[Your instructions]
A bare count is the expected answer, namely the number of lines in the records that have the word "exemple".
--- START ---
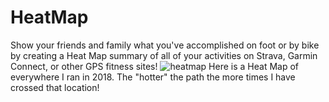 # HeatMap
Show your friends and family what you've accomplished on foot or by bike by creating a Heat Map summary of all of your activities on Strava, Garmin Connect, or other GPS fitness sites! 
![heatmap](https://user-images.githubusercontent.com/12504656/50498963-e043c800-0a0a-11e9-9910-9af3d62d30d4.png)
Here is a Heat Map of everywhere I ran in 2018. The "hotter" the path the more times I have crossed that location!
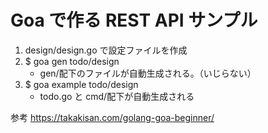 # Goa で作る REST API サンプル

1. design/design.go で設定ファイルを作成
2. $ goa gen todo/design
   - gen/配下のファイルが自動生成される。（いじらない）
3. $ goa example todo/design
   - todo.go と cmd/配下が自動生成される

参考
https://takakisan.com/golang-goa-beginner/
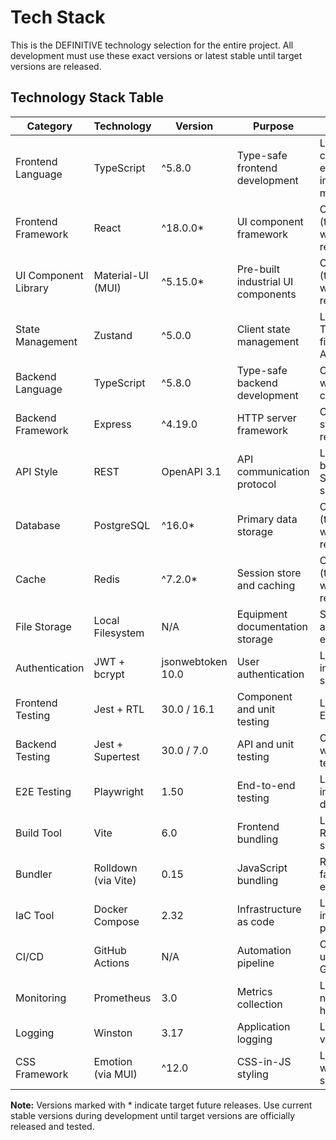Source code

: # Tech Stack

This is the DEFINITIVE technology selection for the entire project. All development must use these exact versions or latest stable until target versions are released.

## Technology Stack Table

| Category | Technology | Version | Purpose | Rationale |
|----------|------------|---------|---------|-----------|
| Frontend Language | TypeScript | ^5.8.0 | Type-safe frontend development | Latest stable, catches errors early, improves maintainability |
| Frontend Framework | React | ^18.0.0* | UI component framework | Current stable (target: 19.x when released) |
| UI Component Library | Material-UI (MUI) | ^5.15.0* | Pre-built industrial UI components | Current stable (target: 7.x when released) |
| State Management | Zustand | ^5.0.0 | Client state management | Latest stable, TypeScript-first, simple API |
| Backend Language | TypeScript | ^5.8.0 | Type-safe backend development | Code sharing with frontend, consistent DX |
| Backend Framework | Express | ^4.19.0 | HTTP server framework | Current stable, proven reliability |
| API Style | REST | OpenAPI 3.1 | API communication protocol | Latest spec, better JSON Schema support |
| Database | PostgreSQL | ^16.0* | Primary data storage | Current stable (target: 17.x when released) |
| Cache | Redis | ^7.2.0* | Session store and caching | Current stable (target: 8.x when released) |
| File Storage | Local Filesystem | N/A | Equipment documentation storage | Simplicity for air-gapped environments |
| Authentication | JWT + bcrypt | jsonwebtoken 10.0 | User authentication | Latest stable, improved security |
| Frontend Testing | Jest + RTL | 30.0 / 16.1 | Component and unit testing | Latest with ESM support |
| Backend Testing | Jest + Supertest | 30.0 / 7.0 | API and unit testing | Consistent with frontend testing |
| E2E Testing | Playwright | 1.50 | End-to-end testing | Latest with improved debugging |
| Build Tool | Vite | 6.0 | Frontend bundling | Latest with Rolldown support |
| Bundler | Rolldown (via Vite) | 0.15 | JavaScript bundling | Rust-based, faster than esbuild |
| IaC Tool | Docker Compose | 2.32 | Infrastructure as code | Latest with improved performance |
| CI/CD | GitHub Actions | N/A | Automation pipeline | Continuously updated by GitHub |
| Monitoring | Prometheus | 3.0 | Metrics collection | Latest with native histograms |
| Logging | Winston | 3.17 | Application logging | Latest stable version |
| CSS Framework | Emotion (via MUI) | ^12.0 | CSS-in-JS styling | Latest stable with MUI support |

**Note:** Versions marked with * indicate target future releases. Use current stable versions during development until target versions are officially released and tested.
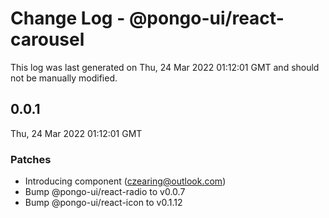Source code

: # Change Log - @pongo-ui/react-carousel

This log was last generated on Thu, 24 Mar 2022 01:12:01 GMT and should not be manually modified.

<!-- Start content -->

## 0.0.1

Thu, 24 Mar 2022 01:12:01 GMT

### Patches

- Introducing component (czearing@outlook.com)
- Bump @pongo-ui/react-radio to v0.0.7
- Bump @pongo-ui/react-icon to v0.1.12
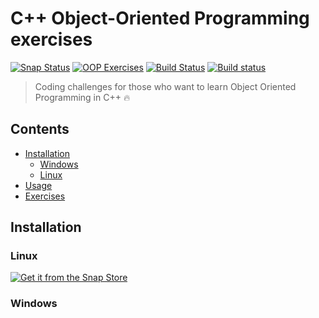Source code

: # C++ Object-Oriented Programming exercises
[![Snap Status](https://build.snapcraft.io/badge/kerolloz/oop-exercises.svg)](https://build.snapcraft.io/user/kerolloz/oop-exercises) [![OOP Exercises](https://snapcraft.io/oop-exercises/badge.svg)](https://snapcraft.io/oop-exercises) [![Build Status](https://travis-ci.com/kerolloz/oop-exercises.svg?branch=master)](https://travis-ci.com/kerolloz/oop-exercises) [![Build status](https://ci.appveyor.com/api/projects/status/m6hoai6ry1yc9793?svg=true)](https://ci.appveyor.com/project/kerolloz/oop-exercises)
>Coding challenges for those who want to learn Object Oriented Programming in C++ :fire:

## Contents
- [Installation](#installation)
  - [Windows](#windows)
  - [Linux](#linux)
- [Usage](#usage)
- [Exercises](/exercises)

## Installation
### Linux
[![Get it from the Snap Store](https://snapcraft.io/static/images/badges/en/snap-store-black.svg)](https://snapcraft.io/oop-exercises)
### Windows



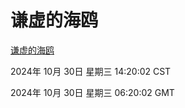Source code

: # 谦虚的海鸥
[谦虚的海鸥](http://219.139.197.74:56308/qxdho/course/base/hotlink/index.php)

2024年 10月 30日 星期三 14:20:02 CST

2024年 10月 30日 星期三 06:20:02 GMT
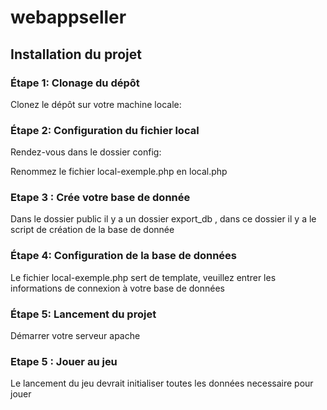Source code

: # webappseller

## Installation du projet

### Étape 1: Clonage du dépôt

Clonez le dépôt sur votre machine locale:

### Étape 2: Configuration du fichier local

Rendez-vous dans le dossier config:

Renommez le fichier local-exemple.php en local.php

### Etape 3 : Crée votre base de donnée 

Dans le dossier public il y a un dossier export_db , dans ce dossier il y a le script de création de la base de donnée 

### Étape 4: Configuration de la base de données

Le fichier local-exemple.php sert de template, veuillez entrer les informations de connexion à votre base de données

### Étape 5: Lancement du projet

Démarrer votre serveur apache

### Etape 5 : Jouer au jeu 

Le lancement du jeu devrait initialiser toutes les données necessaire pour jouer


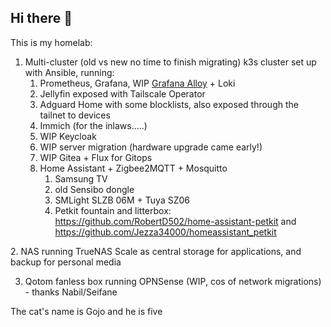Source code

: ## Hi there 👋

This is my homelab: 
1. Multi-cluster (old vs new no time to finish migrating) k3s cluster set up with Ansible, running:
   1. Prometheus, Grafana, WIP [Grafana Alloy](https://www.reddit.com/r/PrometheusMonitoring/comments/1h82jyv/node_exporter_or_alloy_what_do_you_use/) + Loki
   2. Jellyfin exposed with Tailscale Operator
   3. Adguard Home with some blocklists, also exposed through the tailnet to devices
   4. Immich (for the inlaws.....)
   5. WIP Keycloak
   6. WIP server migration (hardware upgrade came early!)
   7. WIP Gitea + Flux for Gitops
   8. Home Assistant + Zigbee2MQTT + Mosquitto
       1. Samsung TV
       2. old Sensibo dongle
       3. SMLight SLZB 06M + Tuya SZ06
       4. Petkit fountain and litterbox: https://github.com/RobertD502/home-assistant-petkit and https://github.com/Jezza34000/homeassistant_petkit
<!-->
2. NAS running TrueNAS Scale as central storage for applications, and backup for personal media
<!--3. Raspberry Pi 4 running Home Assistant, and Sonoff dongle for Zigbee (now try saying that again) -->
3. Qotom fanless box running OPNSense (WIP, cos of network migrations) - thanks Nabil/Seifane

The cat's name is Gojo and he is five

<!--

**Here are some ideas to get you started:**

🙋‍♀️ A short introduction - what is your organization all about?
🌈 Contribution guidelines - how can the community get involved?
👩‍💻 Useful resources - where can the community find your docs? Is there anything else the community should know?
🍿 Fun facts - what does your team eat for breakfast?
🧙 Remember, you can do mighty things with the power of [Markdown](https://docs.github.com/github/writing-on-github/getting-started-with-writing-and-formatting-on-github/basic-writing-and-formatting-syntax)
-->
--- END ---
[Solution below]
2